I think the only solution is that once test started. The tab should go full screen and don't allow people to switch tab but that would create a lot of load on servers for compiling code online, just like OA
This would not work because AI and Googling is dpecifically ALLOWED by the rules of Codeforces.
Yeah that's the downside of this, you can't even use your own template but still I think it's a good idea. People shouldn't allow to use google/AI. I mean now days if you google contest xyz solution during contest you might get solution of the contest or even a online stream on youtube.
Easy. Use 2 laptops, 1 for CF and 1 for cheating.
Cheating is similar with corruption, no matter how you implement a solution, people will do it again. It is about culture and mindset. You need to fix it from the root cause.
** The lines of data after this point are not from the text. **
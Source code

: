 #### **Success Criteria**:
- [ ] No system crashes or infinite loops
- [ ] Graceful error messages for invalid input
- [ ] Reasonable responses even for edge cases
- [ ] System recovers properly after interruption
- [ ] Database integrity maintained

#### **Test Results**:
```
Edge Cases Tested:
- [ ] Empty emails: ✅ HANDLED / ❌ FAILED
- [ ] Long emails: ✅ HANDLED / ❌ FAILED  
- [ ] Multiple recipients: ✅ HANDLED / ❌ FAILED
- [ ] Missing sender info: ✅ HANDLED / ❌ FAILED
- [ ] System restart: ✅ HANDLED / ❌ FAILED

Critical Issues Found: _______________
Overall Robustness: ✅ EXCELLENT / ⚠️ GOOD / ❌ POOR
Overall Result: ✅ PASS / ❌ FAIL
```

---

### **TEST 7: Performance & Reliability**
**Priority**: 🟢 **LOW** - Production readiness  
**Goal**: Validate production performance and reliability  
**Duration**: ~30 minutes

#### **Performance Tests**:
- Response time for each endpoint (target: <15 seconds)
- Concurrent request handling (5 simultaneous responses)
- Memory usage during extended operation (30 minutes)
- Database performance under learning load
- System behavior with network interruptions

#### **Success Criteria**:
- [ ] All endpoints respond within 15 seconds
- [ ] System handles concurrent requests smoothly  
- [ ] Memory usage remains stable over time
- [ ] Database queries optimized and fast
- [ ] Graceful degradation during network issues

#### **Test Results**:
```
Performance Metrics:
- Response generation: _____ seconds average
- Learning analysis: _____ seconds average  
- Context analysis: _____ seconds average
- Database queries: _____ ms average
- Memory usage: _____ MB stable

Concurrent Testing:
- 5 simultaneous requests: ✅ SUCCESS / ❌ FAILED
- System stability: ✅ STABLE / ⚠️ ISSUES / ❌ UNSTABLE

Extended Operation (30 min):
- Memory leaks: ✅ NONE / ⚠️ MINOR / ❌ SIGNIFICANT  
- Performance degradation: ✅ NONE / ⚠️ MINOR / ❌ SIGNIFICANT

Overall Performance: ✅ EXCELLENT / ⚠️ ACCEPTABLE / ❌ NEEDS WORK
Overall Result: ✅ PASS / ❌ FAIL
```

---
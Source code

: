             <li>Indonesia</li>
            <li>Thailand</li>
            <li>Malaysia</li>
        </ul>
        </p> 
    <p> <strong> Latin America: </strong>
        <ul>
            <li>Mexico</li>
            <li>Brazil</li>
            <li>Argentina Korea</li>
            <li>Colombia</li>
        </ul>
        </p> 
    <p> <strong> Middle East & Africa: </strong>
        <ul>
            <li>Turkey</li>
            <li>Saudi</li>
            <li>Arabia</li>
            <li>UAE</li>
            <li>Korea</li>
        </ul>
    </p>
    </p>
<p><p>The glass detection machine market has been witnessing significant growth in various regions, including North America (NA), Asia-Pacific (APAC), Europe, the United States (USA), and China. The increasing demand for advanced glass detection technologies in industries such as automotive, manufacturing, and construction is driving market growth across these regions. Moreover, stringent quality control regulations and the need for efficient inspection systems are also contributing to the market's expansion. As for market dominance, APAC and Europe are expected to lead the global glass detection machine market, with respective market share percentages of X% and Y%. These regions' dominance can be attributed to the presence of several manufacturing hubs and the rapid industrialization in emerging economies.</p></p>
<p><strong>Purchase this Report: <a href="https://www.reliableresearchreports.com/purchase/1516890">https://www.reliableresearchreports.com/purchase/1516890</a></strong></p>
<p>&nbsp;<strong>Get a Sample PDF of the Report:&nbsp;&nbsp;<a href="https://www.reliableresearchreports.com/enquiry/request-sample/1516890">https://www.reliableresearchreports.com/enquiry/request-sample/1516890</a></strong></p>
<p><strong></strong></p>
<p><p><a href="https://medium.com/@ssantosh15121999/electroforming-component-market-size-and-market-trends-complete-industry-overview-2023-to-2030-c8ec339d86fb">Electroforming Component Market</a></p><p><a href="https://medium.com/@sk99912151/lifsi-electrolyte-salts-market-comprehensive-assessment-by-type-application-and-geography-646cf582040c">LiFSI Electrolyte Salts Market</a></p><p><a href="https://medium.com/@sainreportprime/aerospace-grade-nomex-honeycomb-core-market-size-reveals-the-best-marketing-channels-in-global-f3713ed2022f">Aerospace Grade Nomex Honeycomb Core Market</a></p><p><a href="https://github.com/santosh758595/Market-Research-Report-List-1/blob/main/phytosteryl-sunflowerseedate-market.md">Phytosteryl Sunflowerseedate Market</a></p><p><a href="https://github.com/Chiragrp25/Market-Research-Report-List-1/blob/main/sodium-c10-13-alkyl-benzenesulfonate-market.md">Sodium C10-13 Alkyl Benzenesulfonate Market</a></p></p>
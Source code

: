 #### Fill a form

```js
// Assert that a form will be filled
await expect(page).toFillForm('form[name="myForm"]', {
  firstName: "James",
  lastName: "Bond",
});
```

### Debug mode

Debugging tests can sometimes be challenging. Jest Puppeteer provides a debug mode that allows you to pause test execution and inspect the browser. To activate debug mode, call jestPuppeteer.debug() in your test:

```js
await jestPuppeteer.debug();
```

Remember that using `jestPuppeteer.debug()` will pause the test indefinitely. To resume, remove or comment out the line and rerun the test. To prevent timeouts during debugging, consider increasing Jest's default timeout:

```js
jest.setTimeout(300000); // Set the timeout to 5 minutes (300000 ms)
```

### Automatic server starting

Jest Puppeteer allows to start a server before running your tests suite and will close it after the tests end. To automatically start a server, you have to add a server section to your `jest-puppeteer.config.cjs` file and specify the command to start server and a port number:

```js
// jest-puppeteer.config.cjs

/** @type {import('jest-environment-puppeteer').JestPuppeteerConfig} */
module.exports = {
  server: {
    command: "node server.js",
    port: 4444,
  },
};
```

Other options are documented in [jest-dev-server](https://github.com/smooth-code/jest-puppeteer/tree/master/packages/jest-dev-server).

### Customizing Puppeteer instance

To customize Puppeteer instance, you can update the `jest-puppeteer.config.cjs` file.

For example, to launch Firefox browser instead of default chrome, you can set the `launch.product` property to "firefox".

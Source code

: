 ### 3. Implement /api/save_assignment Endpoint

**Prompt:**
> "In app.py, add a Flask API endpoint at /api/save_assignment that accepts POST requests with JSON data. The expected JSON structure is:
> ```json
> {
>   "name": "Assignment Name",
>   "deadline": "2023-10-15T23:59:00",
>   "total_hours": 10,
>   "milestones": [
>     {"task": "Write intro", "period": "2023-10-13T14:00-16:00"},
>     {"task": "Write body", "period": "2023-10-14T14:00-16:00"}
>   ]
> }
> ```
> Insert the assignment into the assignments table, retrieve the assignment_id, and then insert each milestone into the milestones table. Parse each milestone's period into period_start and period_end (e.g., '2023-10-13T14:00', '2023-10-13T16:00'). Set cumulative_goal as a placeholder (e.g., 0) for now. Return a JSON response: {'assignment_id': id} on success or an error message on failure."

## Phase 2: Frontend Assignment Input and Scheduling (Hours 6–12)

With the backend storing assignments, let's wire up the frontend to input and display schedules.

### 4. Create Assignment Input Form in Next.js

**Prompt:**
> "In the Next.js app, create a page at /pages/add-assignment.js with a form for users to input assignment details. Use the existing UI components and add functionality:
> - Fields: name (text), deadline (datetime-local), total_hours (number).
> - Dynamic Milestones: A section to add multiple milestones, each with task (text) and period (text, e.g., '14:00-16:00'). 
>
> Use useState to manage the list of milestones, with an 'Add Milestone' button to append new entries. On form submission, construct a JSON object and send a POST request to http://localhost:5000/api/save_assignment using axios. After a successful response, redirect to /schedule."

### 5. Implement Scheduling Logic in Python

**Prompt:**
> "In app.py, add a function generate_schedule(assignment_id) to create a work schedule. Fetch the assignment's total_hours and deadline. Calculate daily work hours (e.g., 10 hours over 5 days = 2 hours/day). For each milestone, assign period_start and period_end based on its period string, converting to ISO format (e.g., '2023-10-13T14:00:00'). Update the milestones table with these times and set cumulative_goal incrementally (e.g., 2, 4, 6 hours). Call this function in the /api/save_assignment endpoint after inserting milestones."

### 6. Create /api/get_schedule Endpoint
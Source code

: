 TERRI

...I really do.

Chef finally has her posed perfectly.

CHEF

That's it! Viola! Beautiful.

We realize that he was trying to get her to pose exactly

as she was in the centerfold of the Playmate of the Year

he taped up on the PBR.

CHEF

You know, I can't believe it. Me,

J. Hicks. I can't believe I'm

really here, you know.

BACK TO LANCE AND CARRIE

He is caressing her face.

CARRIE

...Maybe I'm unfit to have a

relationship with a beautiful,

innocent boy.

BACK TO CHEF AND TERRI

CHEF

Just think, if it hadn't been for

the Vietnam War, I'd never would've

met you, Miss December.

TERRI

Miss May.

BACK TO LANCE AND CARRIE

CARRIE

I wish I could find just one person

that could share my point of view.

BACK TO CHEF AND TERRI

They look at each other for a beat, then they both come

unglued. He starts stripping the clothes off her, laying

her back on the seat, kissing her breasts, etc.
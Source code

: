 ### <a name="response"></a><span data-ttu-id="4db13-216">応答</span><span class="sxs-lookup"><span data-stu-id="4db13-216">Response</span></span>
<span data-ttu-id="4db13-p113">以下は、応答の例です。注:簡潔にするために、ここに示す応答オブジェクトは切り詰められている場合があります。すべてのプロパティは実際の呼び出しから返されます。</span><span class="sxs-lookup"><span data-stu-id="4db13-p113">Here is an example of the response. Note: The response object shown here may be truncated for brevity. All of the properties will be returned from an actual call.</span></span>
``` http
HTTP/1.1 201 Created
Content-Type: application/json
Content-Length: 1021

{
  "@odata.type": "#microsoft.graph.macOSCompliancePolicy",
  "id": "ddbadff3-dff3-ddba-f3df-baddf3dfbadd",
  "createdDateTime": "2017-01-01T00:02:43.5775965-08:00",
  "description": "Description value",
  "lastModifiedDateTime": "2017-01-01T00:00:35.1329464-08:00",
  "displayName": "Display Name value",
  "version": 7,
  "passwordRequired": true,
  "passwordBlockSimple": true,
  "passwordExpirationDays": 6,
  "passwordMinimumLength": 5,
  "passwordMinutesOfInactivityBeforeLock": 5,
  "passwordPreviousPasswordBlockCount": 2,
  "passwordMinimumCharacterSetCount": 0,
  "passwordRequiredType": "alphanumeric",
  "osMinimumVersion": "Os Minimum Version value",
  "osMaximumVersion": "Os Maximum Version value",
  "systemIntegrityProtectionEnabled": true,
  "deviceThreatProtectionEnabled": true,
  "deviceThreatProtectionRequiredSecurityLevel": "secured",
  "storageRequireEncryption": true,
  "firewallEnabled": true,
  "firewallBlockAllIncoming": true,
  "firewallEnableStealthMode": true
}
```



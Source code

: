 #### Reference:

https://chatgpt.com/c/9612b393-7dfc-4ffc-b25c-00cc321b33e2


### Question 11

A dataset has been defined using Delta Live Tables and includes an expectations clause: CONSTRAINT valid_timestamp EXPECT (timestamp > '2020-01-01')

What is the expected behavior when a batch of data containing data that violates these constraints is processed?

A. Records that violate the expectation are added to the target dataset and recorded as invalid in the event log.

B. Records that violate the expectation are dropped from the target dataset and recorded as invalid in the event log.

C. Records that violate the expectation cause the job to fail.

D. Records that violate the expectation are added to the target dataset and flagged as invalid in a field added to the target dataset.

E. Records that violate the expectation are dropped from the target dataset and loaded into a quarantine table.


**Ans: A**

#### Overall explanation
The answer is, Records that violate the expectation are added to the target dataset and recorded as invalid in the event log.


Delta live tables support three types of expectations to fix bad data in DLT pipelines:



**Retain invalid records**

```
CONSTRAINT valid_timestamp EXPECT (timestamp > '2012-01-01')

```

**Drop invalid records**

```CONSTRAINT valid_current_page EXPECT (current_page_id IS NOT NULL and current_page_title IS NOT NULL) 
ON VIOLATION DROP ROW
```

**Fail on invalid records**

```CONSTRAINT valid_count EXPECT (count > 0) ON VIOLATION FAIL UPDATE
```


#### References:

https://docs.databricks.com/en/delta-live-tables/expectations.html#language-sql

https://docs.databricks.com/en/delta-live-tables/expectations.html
In this very case, we understand that for some countries, ratings are essential for securing a job (which I believe it shouldnt). Therefore mass cheating occurs only within recruitment season. We might want to start from here. Normalize companies to avoid using rating would be a good start.
Agree but, don't know why so many people in my country are obsessed with rating. I have appeared around 20+ interviews but none of the company asked my rating I think people are obsessed to put rating in their CV just to show their profile strong.
make codeforces into a totalitarian website to own the cheaters
It's basically impossible to create a 100% secure anticheat. Most platforms have given up on it since unless you were to create a lockdown browser there would always be a way to bypass it (since website perms can always be bypassed with devtools)
I think the difficulty and styles of problems are very random, and this should not be a reason for contestants to be discouraged. As for whether you want to become an Expert, you should ask yourself what you want to gain from this process. If you don't want to persist, don't force yourself. When you want to come back one day, then continue to work hard. Competitive programming should not be a source of pain for you.
Hey, considering problem D, I think cheaters exist. However, the problem was easy for me since I solved it without counting the number of inversions. My solution was simply to try fixing the prefix of the two arrays until length (n-2). and then If the last two elements were the same in both arrays, I printed "yes"; otherwise, "no".
Why can you always fix any prefix of length until n-2?
(0-indexing) here at this example already the first element are equal, so we move to the next where a[1] = 2 and b[1] = 3; so our target is 3 we find it at index 4, a[4] = 3, and we need to move it till a[1] without changing the prefix of size 1 in both arrays. we can do it since we still have more than two elements. by simply swaping a[4], a[3] then a[3] with a[2] and so on till a[1] = 3; this number of swaping that we need to do we gonna applied it just in the last two element at array b.
You can follow these steps : swap the target element with its adjacent element in array a, and keep swapping just the two last elements in array b. By doing that, you can solve the problem but just with the last two elements with unknown status.
I just tried this idea during the contest since I couldn't prove it. Since I was currently at the contest and it passed, if there is anyone who can help with proving it why it's work, I would appreciate it.
In the last contest I solved a Div-2 C. for first time. But my rank.... more than 8000. Rating change: +5.
I remember the days when people used to become expert by solving three problems quickly, but now its even difficult to pass the pupil barrier.